A new qualifier was introduced in version 10.1 (May 2012) of the Feature table definitions: /pseudogene. This qualifier is used to annotate pseudogenes only.
The text below outlines the format and the present list of allowed controlled vocabulary.
Qualifier: /pseudogene=
Definition: indicates that this feature is a pseudogene of the element named by the feature key
Value format: “TYPE”
where TYPE is one of the following: processed, unprocessed, unitary, allelic, unknown
Examples:
/pseudogene=”processed”
/pseudogene=”unprocessed”
/pseudogene=”unitary”
/pseudogene=”allelic”
/pseudogene=”unknown”
Comment: TYPE is a term taken from the INSDC controlled vocabulary for pseudogenes:
processed: the pseudogene has arisen by reverse transcription of a mRNA into cDNA, followed by reintegration into the genome. Therefore, it has lost any intron/exon structure, and it might have a pseudo-polyA-tail.

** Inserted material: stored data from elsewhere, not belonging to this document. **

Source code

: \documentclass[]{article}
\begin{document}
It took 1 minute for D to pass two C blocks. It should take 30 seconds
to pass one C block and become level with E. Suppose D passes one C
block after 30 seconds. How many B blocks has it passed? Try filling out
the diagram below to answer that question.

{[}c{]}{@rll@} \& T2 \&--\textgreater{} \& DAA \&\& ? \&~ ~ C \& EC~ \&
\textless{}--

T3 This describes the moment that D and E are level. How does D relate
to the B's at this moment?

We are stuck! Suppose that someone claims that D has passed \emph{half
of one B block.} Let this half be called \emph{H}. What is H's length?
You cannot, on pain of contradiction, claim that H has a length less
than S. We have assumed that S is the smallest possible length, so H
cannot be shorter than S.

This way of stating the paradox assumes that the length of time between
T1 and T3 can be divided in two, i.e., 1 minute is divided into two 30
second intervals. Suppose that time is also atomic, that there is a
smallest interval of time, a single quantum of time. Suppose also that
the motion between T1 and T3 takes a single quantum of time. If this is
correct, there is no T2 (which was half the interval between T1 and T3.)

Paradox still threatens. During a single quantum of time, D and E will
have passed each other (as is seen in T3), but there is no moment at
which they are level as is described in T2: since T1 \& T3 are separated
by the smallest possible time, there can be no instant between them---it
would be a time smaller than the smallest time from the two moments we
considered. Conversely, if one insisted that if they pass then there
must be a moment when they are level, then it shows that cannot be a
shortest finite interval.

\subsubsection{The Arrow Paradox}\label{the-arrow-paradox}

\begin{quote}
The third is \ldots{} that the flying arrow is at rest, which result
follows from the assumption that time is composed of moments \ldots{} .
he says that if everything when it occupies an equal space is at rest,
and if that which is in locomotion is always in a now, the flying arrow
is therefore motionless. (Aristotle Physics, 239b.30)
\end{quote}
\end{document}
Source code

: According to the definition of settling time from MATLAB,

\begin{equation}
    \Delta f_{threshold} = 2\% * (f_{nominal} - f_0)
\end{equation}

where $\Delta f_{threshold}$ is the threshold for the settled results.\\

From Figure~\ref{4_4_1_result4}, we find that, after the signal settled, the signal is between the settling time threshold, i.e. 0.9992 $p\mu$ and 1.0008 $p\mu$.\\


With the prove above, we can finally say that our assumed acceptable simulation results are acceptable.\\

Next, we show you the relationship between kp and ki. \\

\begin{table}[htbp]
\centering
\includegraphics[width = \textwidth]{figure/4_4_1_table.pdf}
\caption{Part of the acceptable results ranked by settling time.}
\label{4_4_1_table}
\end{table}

unprocessed: the pseudogene has arisen from a copy of the parent gene by duplication followed by accumulation of random mutation. The changes, compared to their functional homolog, include insertions, deletions, premature stop codons, frameshifts and a higher proportion of non-synonymous versus synonymous substitutions.
unitary: the pseudogene has no parent. It is the original gene, which is functional in some species but disrupted in some way (indels, mutation, recombination) in another species or strain.
allelic: a (unitary) pseudogene that is stable in the population but importantly it has a functional alternative allele also in the population. i.e., one strain may have the gene, another strain may have the pseudogene. MHC haplotypes have allelic pseudogenes.
unknown: the submitter does not know the method of pseudogenisation.